(Collected data entries)
::::

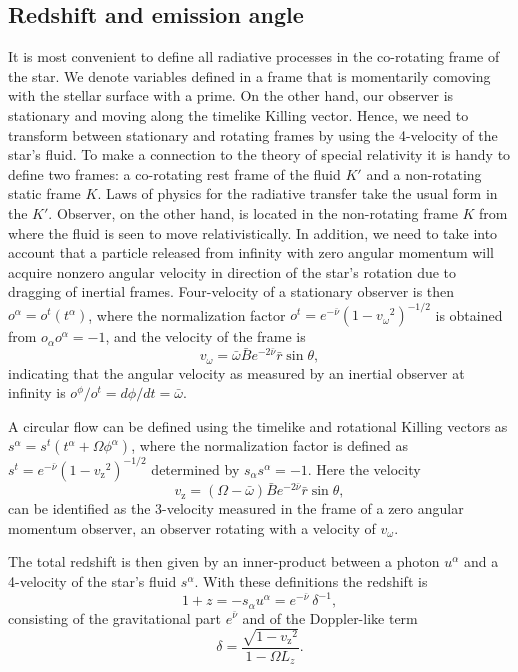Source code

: \documentclass{aa}
\newcommand{\be}{\begin{equation}}
\newcommand{\ee}{\end{equation}}
\newcommand{\rb}{\ensuremath{\bar{r}}}
\newcommand{\wb}{\ensuremath{\bar{\omega}}}
\newcommand{\nub}{\ensuremath{\bar{\nu}}}
\newcommand{\Bb}{\ensuremath{\bar{B}}}
\newcommand{\vw}{\ensuremath{v_{\omega}}}
\newcommand{\vz}{\ensuremath{v_{\mathrm{z}}}}
\begin{document}
\subsection{Redshift and emission angle}\label{sect:redshift_angle}
It is most convenient to define all radiative processes in the co-rotating frame of the star.
We denote variables defined in a frame that is momentarily comoving with the stellar surface with a prime.  
On the other hand, our observer is stationary and moving along the timelike Killing vector.  
Hence, we need to transform between stationary and rotating frames by using the 4-velocity of the star's fluid.  
To make a connection to the theory of special relativity it is handy to define two frames: 
a co-rotating rest frame of the fluid $K'$ and a non-rotating static frame $K$.
Laws of physics for the radiative transfer take the usual form in the $K'$.
Observer, on the other hand, is located in the non-rotating frame $K$ from where the fluid is seen to move relativistically.
In addition, we need to take into account that a particle released from infinity with zero angular momentum will acquire nonzero angular velocity in direction of the star's rotation due to dragging of inertial frames.
Four-velocity of a stationary observer is then $o^{\alpha} = o^t(t^{\alpha})$, where the normalization factor $o^t = e^{-\nub}(1-\vw^2)^{-1/2}$ is obtained from $o_{\alpha}o^{\alpha} = -1$, and the velocity of the frame is 
\be
\vw = \wb \Bb e^{-2\nub} \rb \sin\theta,
\ee
indicating that the angular velocity as measured by an inertial observer at infinity is $o^{\phi} / o^{t} = d\phi/dt = \wb$.

A circular flow can be defined using the timelike and rotational Killing vectors as $s^{\alpha} = s^t (t^{\alpha} + \Omega \phi^{\alpha})$, where the normalization factor is defined as $s^t = e^{-\nub} (1 - \vz^2)^{-1/2}$ determined by $s_{\alpha}s^{\alpha} = -1$.
Here the velocity 
\be
\vz = (\Omega - \wb) \Bb e^{-2\nub} \rb \sin\theta,
\ee
can be identified as the 3-velocity measured in the frame of a zero angular momentum observer, an observer rotating with a velocity of $\vw$.

The total redshift is then given by an inner-product between a photon $u^{\alpha}$ and a 4-velocity of the star's fluid $s^{\alpha}$.
With these definitions the redshift is
\be\label{eq:redshift}
1 + z = -s_{\alpha} u^{\alpha} = e^{-\nub} ~\delta^{-1},
\ee
consisting of the gravitational part $e^{\nub}$ and of the Doppler-like term
\be
\delta = \frac{\sqrt{1-\vz^2}}{1 - \Omega L_z}.
\ee
\end{document}
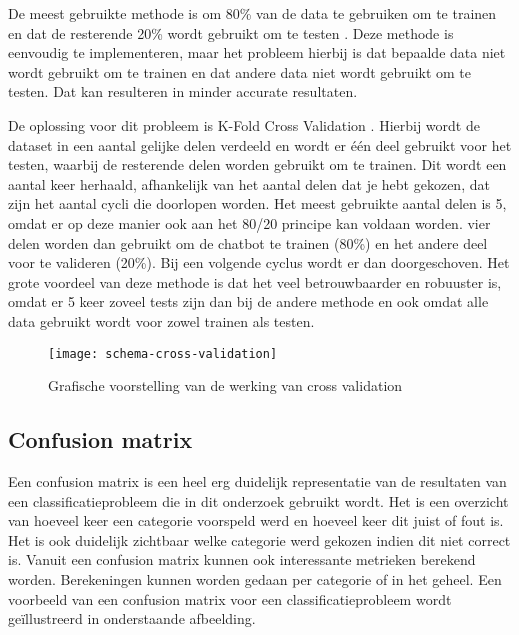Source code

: De meest gebruikte methode is om 80\% van de data te gebruiken om te trainen en dat de resterende 20\% wordt gebruikt om te testen \autocite{Desmarais2018}. Deze methode is eenvoudig te implementeren, maar het probleem hierbij is dat bepaalde data niet wordt gebruikt om te trainen en dat andere data niet wordt gebruikt om te testen. Dat kan resulteren in minder accurate resultaten.

De oplossing voor dit probleem is K-Fold Cross Validation \autocite{Desmarais2018}. Hierbij wordt de dataset in een aantal gelijke delen verdeeld en wordt er één deel gebruikt voor het testen, waarbij de resterende delen worden gebruikt om te trainen. Dit wordt een aantal keer herhaald, afhankelijk van het aantal delen dat je hebt gekozen, dat zijn het aantal cycli die doorlopen worden. Het meest gebruikte aantal delen is 5, omdat er op deze manier ook aan het 80/20 principe kan voldaan worden. vier delen worden dan gebruikt om de chatbot te trainen (80\%) en het andere deel voor te valideren (20\%). Bij een volgende cyclus wordt er dan doorgeschoven. Het grote voordeel van deze methode is dat het veel betrouwbaarder en robuuster is, omdat er 5 keer zoveel tests zijn dan bij de andere methode en ook omdat alle data gebruikt wordt voor zowel trainen als testen.

\begin{figure}[H]
    \label{fig:cross-validation-schema}
    \centering
    \texttt{[image: schema-cross-validation]}
    \caption{Grafische voorstelling van de werking van cross validation}
\end{figure}

\subsection{Confusion matrix}
\label{subsec:validatie-confusion-matrix}

Een confusion matrix is een heel erg duidelijk representatie van de resultaten van een classificatieprobleem die in dit onderzoek gebruikt wordt. Het is een overzicht van hoeveel keer een categorie voorspeld werd en hoeveel keer dit juist of fout is. Het is ook duidelijk zichtbaar welke categorie werd gekozen indien dit niet correct is. Vanuit een confusion matrix kunnen ook interessante metrieken berekend worden. Berekeningen kunnen worden gedaan per categorie of in het geheel. Een voorbeeld van een confusion matrix voor een classificatieprobleem wordt geïllustreerd in onderstaande afbeelding.

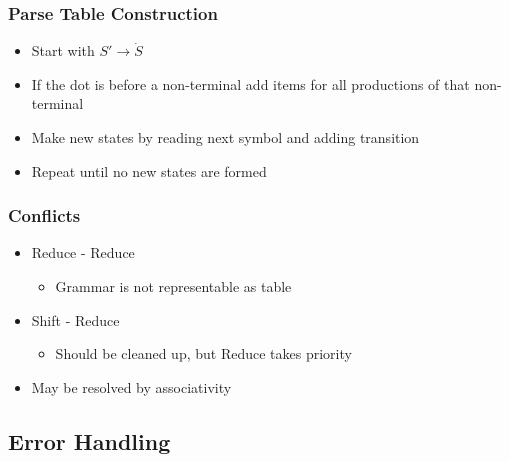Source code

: \documentclass[usepdftitle=false,professionalfonts,compress ]{beamer}
\begin{document}
{
\begin{frame}\frametitle{Parse Table Construction}

	\begin{itemize}
	\item Start with $S' \rightarrow \dot S$
			\item If the dot is before a non-terminal  add items for all productions of that non-terminal
			\item Make new states by reading next symbol and adding transition
			\item Repeat until no new states are formed
				\end{itemize}

\end{frame}}






{
\begin{frame}\frametitle{Conflicts}

	\begin{itemize}
	\item Reduce - Reduce

	\begin{itemize}
	\item Grammar is not representable as table
				\end{itemize}

			\item Shift - Reduce

	\begin{itemize}
	\item Should be cleaned up, but Reduce takes priority
				\end{itemize}

			\item May be resolved by associativity
				\end{itemize}

\end{frame}}





\subsection{Error Handling}
\end{document}
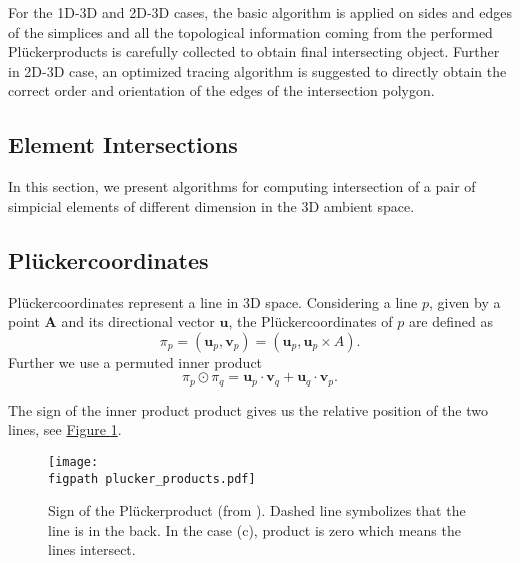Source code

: \documentclass{elsarticle}
\newcommand{\fig}[1]{\hyperref[#1]{Figure \ref{#1}}}
\newcommand{\figpath}{figures/}
\def\vc#1{\mathbf{\boldsymbol{#1}}}     %
\newcommand{\plucker}{Pl\"{u}cker}
\begin{document}
\begin{figure}[!htb]
  \centering
  \setcounter{subfigure}{0}
  \hspace{10pt}
\end{figure}
      
For the 1D-3D and 2D-3D cases, the basic algorithm is applied on sides and edges of the simplices and 
all the topological information coming from the performed \plucker products is carefully collected
to obtain final intersecting object.
Further in 2D-3D case, an optimized tracing algorithm is suggested to directly obtain the correct order and 
orientation of the edges of the intersection polygon.


\subsection{Element Intersections}
\label{sec:elements_intersections}
In this section, we present algorithms for computing intersection of a pair of simpicial elements of different dimension in the 3D ambient space.


\subsection{\plucker coordinates}
\plucker coordinates represent a line in 3D space.
Considering a line $p$, given by a point $\vc A$ and its directional vector $\vc{u}$, 
the \plucker coordinates of $p$ are defined as
\[ \pi_p = (\vc{u}_p, \vc{v}_p) = (\vc{u}_p, \vc{u}_p\times A). \]
Further we use a permuted inner product
\[\pi_p \odot \pi_q = \vc{u}_p\cdot \vc{v}_q + \vc{u}_q \cdot \vc{v}_p. \]

The sign of the inner product product gives us the relative position of the two lines, 
see \fig{fig:plucker_products}.

\begin{figure}[!htb]
  \begin{center}        
    \texttt{[image: \\figpath plucker\_products.pdf]}
  \end{center}
  \caption{Sign of the \plucker product (from \cite{fris_dp_2015}). Dashed line symbolizes that the line 
           is in the back. In the case (c), product is zero which means the lines intersect.}
  \label{fig:plucker_products}
\end{figure}
\end{document}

::::

Set every record down verbatim. No pictures belong in the copy.

### RESPONSE TO THE EXERCISE
Source code

: \documentclass{aa}
\newcommand{\be}{\begin{equation}}
\newcommand{\ee}{\end{equation}}
\newcommand{\rb}{\ensuremath{\bar{r}}}
\newcommand{\wb}{\ensuremath{\bar{\omega}}}
\newcommand{\nub}{\ensuremath{\bar{\nu}}}
\newcommand{\Bb}{\ensuremath{\bar{B}}}
\newcommand{\vw}{\ensuremath{v_{\omega}}}
\newcommand{\vz}{\ensuremath{v_{\mathrm{z}}}}
\begin{document}
\subsection{Redshift and emission angle}\label{sect:redshift_angle}
It is most convenient to define all radiative processes in the co-rotating frame of the star.
We denote variables defined in a frame that is momentarily comoving with the stellar surface with a prime.  
On the other hand, our observer is stationary and moving along the timelike Killing vector.  
Hence, we need to transform between stationary and rotating frames by using the 4-velocity of the star's fluid.  
To make a connection to the theory of special relativity it is handy to define two frames: 
a co-rotating rest frame of the fluid $K'$ and a non-rotating static frame $K$.
Laws of physics for the radiative transfer take the usual form in the $K'$.
Observer, on the other hand, is located in the non-rotating frame $K$ from where the fluid is seen to move relativistically.
In addition, we need to take into account that a particle released from infinity with zero angular momentum will acquire nonzero angular velocity in direction of the star's rotation due to dragging of inertial frames.
Four-velocity of a stationary observer is then $o^{\alpha} = o^t(t^{\alpha})$, where the normalization factor $o^t = e^{-\nub}(1-\vw^2)^{-1/2}$ is obtained from $o_{\alpha}o^{\alpha} = -1$, and the velocity of the frame is 
\be
\vw = \wb \Bb e^{-2\nub} \rb \sin\theta,
\ee
indicating that the angular velocity as measured by an inertial observer at infinity is $o^{\phi} / o^{t} = d\phi/dt = \wb$.

A circular flow can be defined using the timelike and rotational Killing vectors as $s^{\alpha} = s^t (t^{\alpha} + \Omega \phi^{\alpha})$, where the normalization factor is defined as $s^t = e^{-\nub} (1 - \vz^2)^{-1/2}$ determined by $s_{\alpha}s^{\alpha} = -1$.
Here the velocity 
\be
\vz = (\Omega - \wb) \Bb e^{-2\nub} \rb \sin\theta,
\ee
can be identified as the 3-velocity measured in the frame of a zero angular momentum observer, an observer rotating with a velocity of $\vw$.

The total redshift is then given by an inner-product between a photon $u^{\alpha}$ and a 4-velocity of the star's fluid $s^{\alpha}$.
With these definitions the redshift is
\be\label{eq:redshift}
1 + z = -s_{\alpha} u^{\alpha} = e^{-\nub} ~\delta^{-1},
\ee
consisting of the gravitational part $e^{\nub}$ and of the Doppler-like term
\be
\delta = \frac{\sqrt{1-\vz^2}}{1 - \Omega L_z}.
\ee
\end{document}
Source code

: De meest gebruikte methode is om 80\% van de data te gebruiken om te trainen en dat de resterende 20\% wordt gebruikt om te testen \autocite{Desmarais2018}. Deze methode is eenvoudig te implementeren, maar het probleem hierbij is dat bepaalde data niet wordt gebruikt om te trainen en dat andere data niet wordt gebruikt om te testen. Dat kan resulteren in minder accurate resultaten.

De oplossing voor dit probleem is K-Fold Cross Validation \autocite{Desmarais2018}. Hierbij wordt de dataset in een aantal gelijke delen verdeeld en wordt er één deel gebruikt voor het testen, waarbij de resterende delen worden gebruikt om te trainen. Dit wordt een aantal keer herhaald, afhankelijk van het aantal delen dat je hebt gekozen, dat zijn het aantal cycli die doorlopen worden. Het meest gebruikte aantal delen is 5, omdat er op deze manier ook aan het 80/20 principe kan voldaan worden. vier delen worden dan gebruikt om de chatbot te trainen (80\%) en het andere deel voor te valideren (20\%). Bij een volgende cyclus wordt er dan doorgeschoven. Het grote voordeel van deze methode is dat het veel betrouwbaarder en robuuster is, omdat er 5 keer zoveel tests zijn dan bij de andere methode en ook omdat alle data gebruikt wordt voor zowel trainen als testen.

\begin{figure}[H]
    \label{fig:cross-validation-schema}
    \centering
    \texttt{[image: schema-cross-validation]}
    \caption{Grafische voorstelling van de werking van cross validation}
\end{figure}

\subsection{Confusion matrix}
\label{subsec:validatie-confusion-matrix}

Een confusion matrix is een heel erg duidelijk representatie van de resultaten van een classificatieprobleem die in dit onderzoek gebruikt wordt. Het is een overzicht van hoeveel keer een categorie voorspeld werd en hoeveel keer dit juist of fout is. Het is ook duidelijk zichtbaar welke categorie werd gekozen indien dit niet correct is. Vanuit een confusion matrix kunnen ook interessante metrieken berekend worden. Berekeningen kunnen worden gedaan per categorie of in het geheel. Een voorbeeld van een confusion matrix voor een classificatieprobleem wordt geïllustreerd in onderstaande afbeelding.

Source code

: \documentclass[usepdftitle=false,professionalfonts,compress ]{beamer}
\begin{document}
{
\begin{frame}\frametitle{Parse Table Construction}

	\begin{itemize}
	\item Start with $S' \rightarrow \dot S$
			\item If the dot is before a non-terminal  add items for all productions of that non-terminal
			\item Make new states by reading next symbol and adding transition
			\item Repeat until no new states are formed
				\end{itemize}

\end{frame}}






{
\begin{frame}\frametitle{Conflicts}

	\begin{itemize}
	\item Reduce - Reduce

	\begin{itemize}
	\item Grammar is not representable as table
				\end{itemize}

			\item Shift - Reduce

	\begin{itemize}
	\item Should be cleaned up, but Reduce takes priority
				\end{itemize}

			\item May be resolved by associativity
				\end{itemize}

\end{frame}}





\subsection{Error Handling}
\end{document}
Source code

: \documentclass{elsarticle}
\newcommand{\fig}[1]{\hyperref[#1]{Figure \ref{#1}}}
\newcommand{\figpath}{figures/}
\def\vc#1{\mathbf{\boldsymbol{#1}}}     %
\newcommand{\plucker}{Pl\"{u}cker}
\begin{document}
\begin{figure}[!htb]
  \centering
  \setcounter{subfigure}{0}
  \hspace{10pt}
\end{figure}
      
For the 1D-3D and 2D-3D cases, the basic algorithm is applied on sides and edges of the simplices and 
all the topological information coming from the performed \plucker products is carefully collected
to obtain final intersecting object.
Further in 2D-3D case, an optimized tracing algorithm is suggested to directly obtain the correct order and 
orientation of the edges of the intersection polygon.


\subsection{Element Intersections}
\label{sec:elements_intersections}
In this section, we present algorithms for computing intersection of a pair of simpicial elements of different dimension in the 3D ambient space.


\subsection{\plucker coordinates}
\plucker coordinates represent a line in 3D space.
Considering a line $p$, given by a point $\vc A$ and its directional vector $\vc{u}$, 
the \plucker coordinates of $p$ are defined as
\[ \pi_p = (\vc{u}_p, \vc{v}_p) = (\vc{u}_p, \vc{u}_p\times A). \]
Further we use a permuted inner product
\[\pi_p \odot \pi_q = \vc{u}_p\cdot \vc{v}_q + \vc{u}_q \cdot \vc{v}_p. \]

The sign of the inner product product gives us the relative position of the two lines, 
see \fig{fig:plucker_products}.

\begin{figure}[!htb]
  \begin{center}        
    \texttt{[image: \\figpath plucker\_products.pdf]}
  \end{center}
  \caption{Sign of the \plucker product (from \cite{fris_dp_2015}). Dashed line symbolizes that the line 
           is in the back. In the case (c), product is zero which means the lines intersect.}
  \label{fig:plucker_products}
\end{figure}
\end{document}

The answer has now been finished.